Restate all the lines below word for word, but omit the pictures.
Segment Open
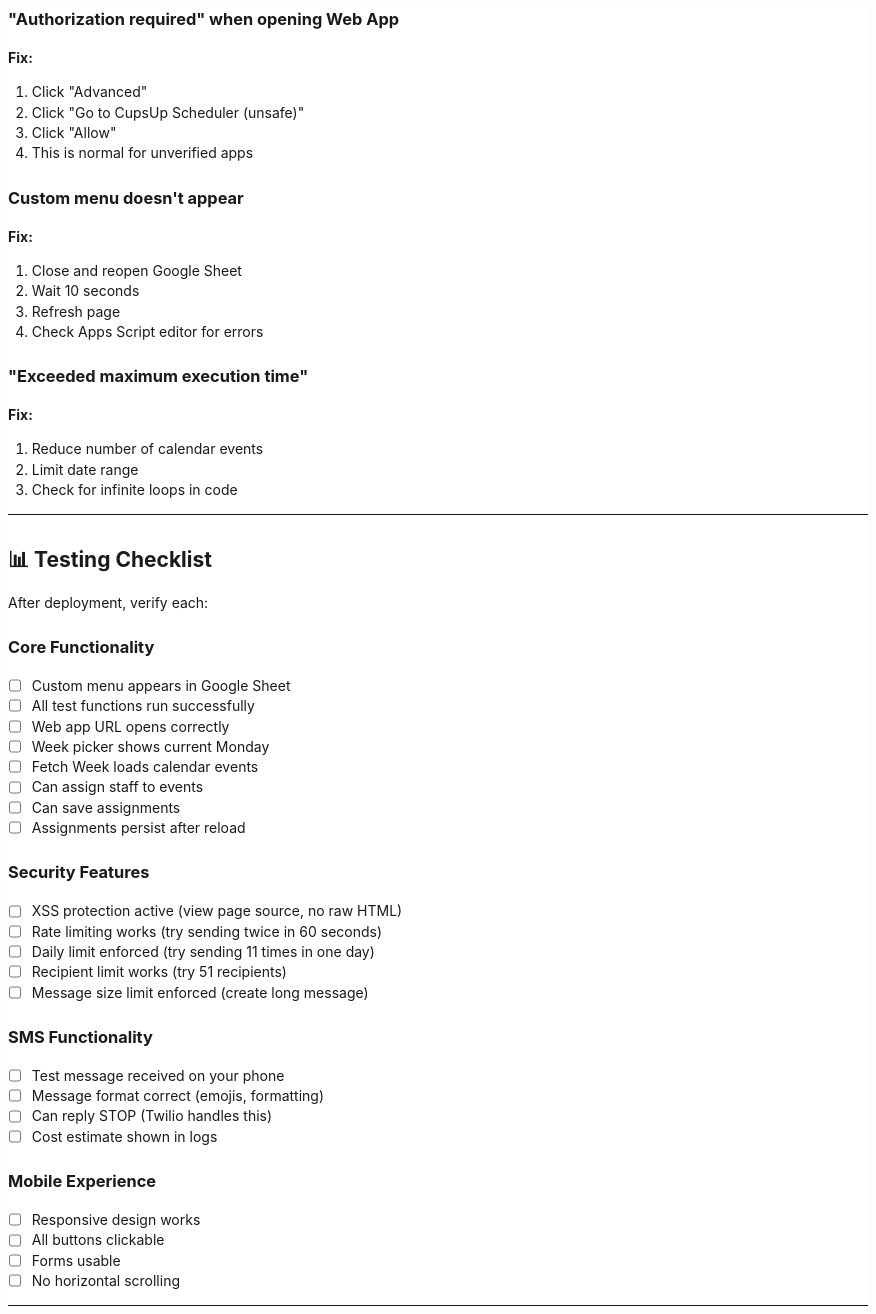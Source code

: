 ### "Authorization required" when opening Web App
**Fix:**
1. Click "Advanced"
2. Click "Go to CupsUp Scheduler (unsafe)"
3. Click "Allow"
4. This is normal for unverified apps

### Custom menu doesn't appear
**Fix:**
1. Close and reopen Google Sheet
2. Wait 10 seconds
3. Refresh page
4. Check Apps Script editor for errors

### "Exceeded maximum execution time"
**Fix:**
1. Reduce number of calendar events
2. Limit date range
3. Check for infinite loops in code

---

## 📊 Testing Checklist

After deployment, verify each:

### Core Functionality
- [ ] Custom menu appears in Google Sheet
- [ ] All test functions run successfully
- [ ] Web app URL opens correctly
- [ ] Week picker shows current Monday
- [ ] Fetch Week loads calendar events
- [ ] Can assign staff to events
- [ ] Can save assignments
- [ ] Assignments persist after reload

### Security Features
- [ ] XSS protection active (view page source, no raw HTML)
- [ ] Rate limiting works (try sending twice in 60 seconds)
- [ ] Daily limit enforced (try sending 11 times in one day)
- [ ] Recipient limit works (try 51 recipients)
- [ ] Message size limit enforced (create long message)

### SMS Functionality
- [ ] Test message received on your phone
- [ ] Message format correct (emojis, formatting)
- [ ] Can reply STOP (Twilio handles this)
- [ ] Cost estimate shown in logs

### Mobile Experience
- [ ] Responsive design works
- [ ] All buttons clickable
- [ ] Forms usable
- [ ] No horizontal scrolling

---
Segment Closed
EXERCISE OUTPUT
Source code

: ### "Authorization required" when opening Web App
**Fix:**
1. Click "Advanced"
2. Click "Go to CupsUp Scheduler (unsafe)"
3. Click "Allow"
4. This is normal for unverified apps

### Custom menu doesn't appear
**Fix:**
1. Close and reopen Google Sheet
2. Wait 10 seconds
3. Refresh page
4. Check Apps Script editor for errors

### "Exceeded maximum execution time"
**Fix:**
1. Reduce number of calendar events
2. Limit date range
3. Check for infinite loops in code

---

## 📊 Testing Checklist

After deployment, verify each:

### Core Functionality
- [ ] Custom menu appears in Google Sheet
- [ ] All test functions run successfully
- [ ] Web app URL opens correctly
- [ ] Week picker shows current Monday
- [ ] Fetch Week loads calendar events
- [ ] Can assign staff to events
- [ ] Can save assignments
- [ ] Assignments persist after reload

### Security Features
- [ ] XSS protection active (view page source, no raw HTML)
- [ ] Rate limiting works (try sending twice in 60 seconds)
- [ ] Daily limit enforced (try sending 11 times in one day)
- [ ] Recipient limit works (try 51 recipients)
- [ ] Message size limit enforced (create long message)

### SMS Functionality
- [ ] Test message received on your phone
- [ ] Message format correct (emojis, formatting)
- [ ] Can reply STOP (Twilio handles this)
- [ ] Cost estimate shown in logs

### Mobile Experience
- [ ] Responsive design works
- [ ] All buttons clickable
- [ ] Forms usable
- [ ] No horizontal scrolling

---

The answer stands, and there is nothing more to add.